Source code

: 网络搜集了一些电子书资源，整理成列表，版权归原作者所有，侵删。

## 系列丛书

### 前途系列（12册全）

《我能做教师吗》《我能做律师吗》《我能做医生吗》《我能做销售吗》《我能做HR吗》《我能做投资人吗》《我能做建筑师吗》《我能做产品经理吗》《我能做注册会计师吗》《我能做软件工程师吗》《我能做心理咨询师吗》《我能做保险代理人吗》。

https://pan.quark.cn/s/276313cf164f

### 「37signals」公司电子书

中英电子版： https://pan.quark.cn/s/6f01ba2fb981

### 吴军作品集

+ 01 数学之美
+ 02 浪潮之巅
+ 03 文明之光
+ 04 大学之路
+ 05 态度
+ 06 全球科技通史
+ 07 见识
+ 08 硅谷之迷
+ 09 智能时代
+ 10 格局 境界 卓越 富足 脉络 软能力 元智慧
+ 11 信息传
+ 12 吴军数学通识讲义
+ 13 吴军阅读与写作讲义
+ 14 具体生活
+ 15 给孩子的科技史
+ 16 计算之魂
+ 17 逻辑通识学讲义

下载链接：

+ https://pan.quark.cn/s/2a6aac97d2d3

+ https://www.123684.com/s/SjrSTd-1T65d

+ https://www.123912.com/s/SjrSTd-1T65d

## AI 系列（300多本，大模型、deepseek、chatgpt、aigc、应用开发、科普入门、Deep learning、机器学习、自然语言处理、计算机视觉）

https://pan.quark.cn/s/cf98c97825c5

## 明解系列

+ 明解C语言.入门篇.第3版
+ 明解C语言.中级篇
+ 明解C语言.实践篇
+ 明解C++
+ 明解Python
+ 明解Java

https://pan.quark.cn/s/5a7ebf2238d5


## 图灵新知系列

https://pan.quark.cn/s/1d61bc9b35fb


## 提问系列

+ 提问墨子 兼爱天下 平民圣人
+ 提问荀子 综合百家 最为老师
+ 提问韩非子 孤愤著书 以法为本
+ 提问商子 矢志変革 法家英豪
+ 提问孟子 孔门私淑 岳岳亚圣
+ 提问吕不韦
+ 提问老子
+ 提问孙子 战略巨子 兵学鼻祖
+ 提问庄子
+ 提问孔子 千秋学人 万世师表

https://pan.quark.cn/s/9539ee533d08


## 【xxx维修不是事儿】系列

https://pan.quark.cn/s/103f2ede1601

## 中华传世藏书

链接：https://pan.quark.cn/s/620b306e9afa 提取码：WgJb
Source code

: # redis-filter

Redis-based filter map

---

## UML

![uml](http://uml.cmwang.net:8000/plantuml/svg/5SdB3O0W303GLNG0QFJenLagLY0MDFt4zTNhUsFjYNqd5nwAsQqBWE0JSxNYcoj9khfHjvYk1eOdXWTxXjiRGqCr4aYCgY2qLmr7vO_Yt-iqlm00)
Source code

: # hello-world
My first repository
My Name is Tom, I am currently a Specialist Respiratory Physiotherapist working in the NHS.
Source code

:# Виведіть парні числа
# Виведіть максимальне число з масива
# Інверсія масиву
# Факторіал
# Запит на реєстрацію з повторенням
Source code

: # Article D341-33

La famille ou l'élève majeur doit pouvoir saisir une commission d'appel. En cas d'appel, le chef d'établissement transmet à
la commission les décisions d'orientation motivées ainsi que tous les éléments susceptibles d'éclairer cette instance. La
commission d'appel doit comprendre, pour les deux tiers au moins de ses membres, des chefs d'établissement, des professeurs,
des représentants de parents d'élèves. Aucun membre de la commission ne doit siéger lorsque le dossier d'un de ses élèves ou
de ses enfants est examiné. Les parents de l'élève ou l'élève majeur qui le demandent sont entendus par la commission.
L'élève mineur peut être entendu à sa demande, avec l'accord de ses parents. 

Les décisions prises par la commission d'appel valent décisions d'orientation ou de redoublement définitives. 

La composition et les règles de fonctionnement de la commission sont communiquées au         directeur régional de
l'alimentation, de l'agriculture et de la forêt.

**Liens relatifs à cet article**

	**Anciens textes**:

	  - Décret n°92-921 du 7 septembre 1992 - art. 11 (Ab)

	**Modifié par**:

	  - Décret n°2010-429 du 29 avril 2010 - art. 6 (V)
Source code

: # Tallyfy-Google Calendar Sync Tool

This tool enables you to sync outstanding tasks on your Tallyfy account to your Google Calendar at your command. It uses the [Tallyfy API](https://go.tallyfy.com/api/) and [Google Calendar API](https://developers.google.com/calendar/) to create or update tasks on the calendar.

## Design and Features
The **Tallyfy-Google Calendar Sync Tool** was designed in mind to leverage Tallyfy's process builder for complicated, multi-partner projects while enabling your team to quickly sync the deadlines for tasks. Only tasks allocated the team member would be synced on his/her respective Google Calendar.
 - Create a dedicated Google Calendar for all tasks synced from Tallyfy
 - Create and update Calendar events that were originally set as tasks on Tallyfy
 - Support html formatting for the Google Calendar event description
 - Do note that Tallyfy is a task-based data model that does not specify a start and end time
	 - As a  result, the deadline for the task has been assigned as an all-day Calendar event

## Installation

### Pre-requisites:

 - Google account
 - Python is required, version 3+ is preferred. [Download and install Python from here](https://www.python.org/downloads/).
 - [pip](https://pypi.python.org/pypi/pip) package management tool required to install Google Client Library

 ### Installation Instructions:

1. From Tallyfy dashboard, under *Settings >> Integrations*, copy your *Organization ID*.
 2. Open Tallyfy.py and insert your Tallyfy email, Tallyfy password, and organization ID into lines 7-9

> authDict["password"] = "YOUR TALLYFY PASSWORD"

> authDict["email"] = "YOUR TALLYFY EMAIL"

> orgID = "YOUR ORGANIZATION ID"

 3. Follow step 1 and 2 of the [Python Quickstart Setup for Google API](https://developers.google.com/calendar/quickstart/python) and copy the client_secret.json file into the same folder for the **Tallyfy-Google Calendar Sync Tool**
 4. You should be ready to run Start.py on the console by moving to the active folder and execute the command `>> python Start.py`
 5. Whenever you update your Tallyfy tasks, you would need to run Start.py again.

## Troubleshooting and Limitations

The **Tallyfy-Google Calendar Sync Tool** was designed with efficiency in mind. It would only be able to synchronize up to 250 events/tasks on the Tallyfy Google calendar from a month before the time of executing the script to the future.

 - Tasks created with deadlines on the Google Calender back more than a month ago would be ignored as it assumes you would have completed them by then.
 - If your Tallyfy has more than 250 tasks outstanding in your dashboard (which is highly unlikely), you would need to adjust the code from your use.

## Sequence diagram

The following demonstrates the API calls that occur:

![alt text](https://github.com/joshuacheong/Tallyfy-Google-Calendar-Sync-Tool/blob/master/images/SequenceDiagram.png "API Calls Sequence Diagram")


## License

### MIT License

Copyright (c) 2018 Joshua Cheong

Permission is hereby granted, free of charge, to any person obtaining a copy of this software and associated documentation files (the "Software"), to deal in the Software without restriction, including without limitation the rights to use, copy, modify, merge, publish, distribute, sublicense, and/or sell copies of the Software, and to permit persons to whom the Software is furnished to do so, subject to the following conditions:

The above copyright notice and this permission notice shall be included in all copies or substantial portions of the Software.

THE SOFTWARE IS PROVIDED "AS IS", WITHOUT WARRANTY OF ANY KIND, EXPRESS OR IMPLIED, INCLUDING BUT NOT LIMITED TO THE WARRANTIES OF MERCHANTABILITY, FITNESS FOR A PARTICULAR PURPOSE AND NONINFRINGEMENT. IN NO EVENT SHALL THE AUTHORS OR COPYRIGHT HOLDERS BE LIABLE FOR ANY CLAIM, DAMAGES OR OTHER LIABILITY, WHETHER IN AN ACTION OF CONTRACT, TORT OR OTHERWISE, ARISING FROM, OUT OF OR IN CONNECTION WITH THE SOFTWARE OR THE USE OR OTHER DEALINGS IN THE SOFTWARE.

§ **ACTIVITY**
All of the records shown above should be reproduced exactly.

§ **WRITTEN ANSWER**
Source code

: 网络搜集了一些电子书资源，整理成列表，版权归原作者所有，侵删。

## 系列丛书

### 前途系列（12册全）

《我能做教师吗》《我能做律师吗》《我能做医生吗》《我能做销售吗》《我能做HR吗》《我能做投资人吗》《我能做建筑师吗》《我能做产品经理吗》《我能做注册会计师吗》《我能做软件工程师吗》《我能做心理咨询师吗》《我能做保险代理人吗》。

https://pan.quark.cn/s/276313cf164f

### 「37signals」公司电子书

中英电子版： https://pan.quark.cn/s/6f01ba2fb981

### 吴军作品集

+ 01 数学之美
+ 02 浪潮之巅
+ 03 文明之光
+ 04 大学之路
+ 05 态度
+ 06 全球科技通史
+ 07 见识
+ 08 硅谷之迷
+ 09 智能时代
+ 10 格局 境界 卓越 富足 脉络 软能力 元智慧
+ 11 信息传
+ 12 吴军数学通识讲义
+ 13 吴军阅读与写作讲义
+ 14 具体生活
+ 15 给孩子的科技史
+ 16 计算之魂
+ 17 逻辑通识学讲义

下载链接：

+ https://pan.quark.cn/s/2a6aac97d2d3

+ https://www.123684.com/s/SjrSTd-1T65d

+ https://www.123912.com/s/SjrSTd-1T65d

## AI 系列（300多本，大模型、deepseek、chatgpt、aigc、应用开发、科普入门、Deep learning、机器学习、自然语言处理、计算机视觉）

https://pan.quark.cn/s/cf98c97825c5

## 明解系列

+ 明解C语言.入门篇.第3版
+ 明解C语言.中级篇
+ 明解C语言.实践篇
+ 明解C++
+ 明解Python
+ 明解Java

https://pan.quark.cn/s/5a7ebf2238d5


## 图灵新知系列

https://pan.quark.cn/s/1d61bc9b35fb


## 提问系列

+ 提问墨子 兼爱天下 平民圣人
+ 提问荀子 综合百家 最为老师
+ 提问韩非子 孤愤著书 以法为本
+ 提问商子 矢志変革 法家英豪
+ 提问孟子 孔门私淑 岳岳亚圣
+ 提问吕不韦
+ 提问老子
+ 提问孙子 战略巨子 兵学鼻祖
+ 提问庄子
+ 提问孔子 千秋学人 万世师表

https://pan.quark.cn/s/9539ee533d08


## 【xxx维修不是事儿】系列

https://pan.quark.cn/s/103f2ede1601

## 中华传世藏书

链接：https://pan.quark.cn/s/620b306e9afa 提取码：WgJb
Source code

: # redis-filter

Redis-based filter map

---

## UML

![uml](http://uml.cmwang.net:8000/plantuml/svg/5SdB3O0W303GLNG0QFJenLagLY0MDFt4zTNhUsFjYNqd5nwAsQqBWE0JSxNYcoj9khfHjvYk1eOdXWTxXjiRGqCr4aYCgY2qLmr7vO_Yt-iqlm00)
Source code

: # hello-world
My first repository
My Name is Tom, I am currently a Specialist Respiratory Physiotherapist working in the NHS.
Source code

:# Виведіть парні числа
# Виведіть максимальне число з масива
# Інверсія масиву
# Факторіал
# Запит на реєстрацію з повторенням
Source code

: # Article D341-33

La famille ou l'élève majeur doit pouvoir saisir une commission d'appel. En cas d'appel, le chef d'établissement transmet à
la commission les décisions d'orientation motivées ainsi que tous les éléments susceptibles d'éclairer cette instance. La
commission d'appel doit comprendre, pour les deux tiers au moins de ses membres, des chefs d'établissement, des professeurs,
des représentants de parents d'élèves. Aucun membre de la commission ne doit siéger lorsque le dossier d'un de ses élèves ou
de ses enfants est examiné. Les parents de l'élève ou l'élève majeur qui le demandent sont entendus par la commission.
L'élève mineur peut être entendu à sa demande, avec l'accord de ses parents. 

Les décisions prises par la commission d'appel valent décisions d'orientation ou de redoublement définitives. 

La composition et les règles de fonctionnement de la commission sont communiquées au         directeur régional de
l'alimentation, de l'agriculture et de la forêt.

**Liens relatifs à cet article**

	**Anciens textes**:

	  - Décret n°92-921 du 7 septembre 1992 - art. 11 (Ab)

	**Modifié par**:

	  - Décret n°2010-429 du 29 avril 2010 - art. 6 (V)
Source code

: # Tallyfy-Google Calendar Sync Tool

This tool enables you to sync outstanding tasks on your Tallyfy account to your Google Calendar at your command. It uses the [Tallyfy API](https://go.tallyfy.com/api/) and [Google Calendar API](https://developers.google.com/calendar/) to create or update tasks on the calendar.

## Design and Features
The **Tallyfy-Google Calendar Sync Tool** was designed in mind to leverage Tallyfy's process builder for complicated, multi-partner projects while enabling your team to quickly sync the deadlines for tasks. Only tasks allocated the team member would be synced on his/her respective Google Calendar.
 - Create a dedicated Google Calendar for all tasks synced from Tallyfy
 - Create and update Calendar events that were originally set as tasks on Tallyfy
 - Support html formatting for the Google Calendar event description
 - Do note that Tallyfy is a task-based data model that does not specify a start and end time
	 - As a  result, the deadline for the task has been assigned as an all-day Calendar event

## Installation

### Pre-requisites:

 - Google account
 - Python is required, version 3+ is preferred. [Download and install Python from here](https://www.python.org/downloads/).
 - [pip](https://pypi.python.org/pypi/pip) package management tool required to install Google Client Library

 ### Installation Instructions:

1. From Tallyfy dashboard, under *Settings >> Integrations*, copy your *Organization ID*.
 2. Open Tallyfy.py and insert your Tallyfy email, Tallyfy password, and organization ID into lines 7-9

> authDict["password"] = "YOUR TALLYFY PASSWORD"

> authDict["email"] = "YOUR TALLYFY EMAIL"

> orgID = "YOUR ORGANIZATION ID"

 3. Follow step 1 and 2 of the [Python Quickstart Setup for Google API](https://developers.google.com/calendar/quickstart/python) and copy the client_secret.json file into the same folder for the **Tallyfy-Google Calendar Sync Tool**
 4. You should be ready to run Start.py on the console by moving to the active folder and execute the command `>> python Start.py`
 5. Whenever you update your Tallyfy tasks, you would need to run Start.py again.

## Troubleshooting and Limitations

The **Tallyfy-Google Calendar Sync Tool** was designed with efficiency in mind. It would only be able to synchronize up to 250 events/tasks on the Tallyfy Google calendar from a month before the time of executing the script to the future.

 - Tasks created with deadlines on the Google Calender back more than a month ago would be ignored as it assumes you would have completed them by then.
 - If your Tallyfy has more than 250 tasks outstanding in your dashboard (which is highly unlikely), you would need to adjust the code from your use.

## Sequence diagram

The following demonstrates the API calls that occur:

![alt text](https://github.com/joshuacheong/Tallyfy-Google-Calendar-Sync-Tool/blob/master/images/SequenceDiagram.png "API Calls Sequence Diagram")


## License

### MIT License

Copyright (c) 2018 Joshua Cheong

Permission is hereby granted, free of charge, to any person obtaining a copy of this software and associated documentation files (the "Software"), to deal in the Software without restriction, including without limitation the rights to use, copy, modify, merge, publish, distribute, sublicense, and/or sell copies of the Software, and to permit persons to whom the Software is furnished to do so, subject to the following conditions:

The above copyright notice and this permission notice shall be included in all copies or substantial portions of the Software.

THE SOFTWARE IS PROVIDED "AS IS", WITHOUT WARRANTY OF ANY KIND, EXPRESS OR IMPLIED, INCLUDING BUT NOT LIMITED TO THE WARRANTIES OF MERCHANTABILITY, FITNESS FOR A PARTICULAR PURPOSE AND NONINFRINGEMENT. IN NO EVENT SHALL THE AUTHORS OR COPYRIGHT HOLDERS BE LIABLE FOR ANY CLAIM, DAMAGES OR OTHER LIABILITY, WHETHER IN AN ACTION OF CONTRACT, TORT OR OTHERWISE, ARISING FROM, OUT OF OR IN CONNECTION WITH THE SOFTWARE OR THE USE OR OTHER DEALINGS IN THE SOFTWARE.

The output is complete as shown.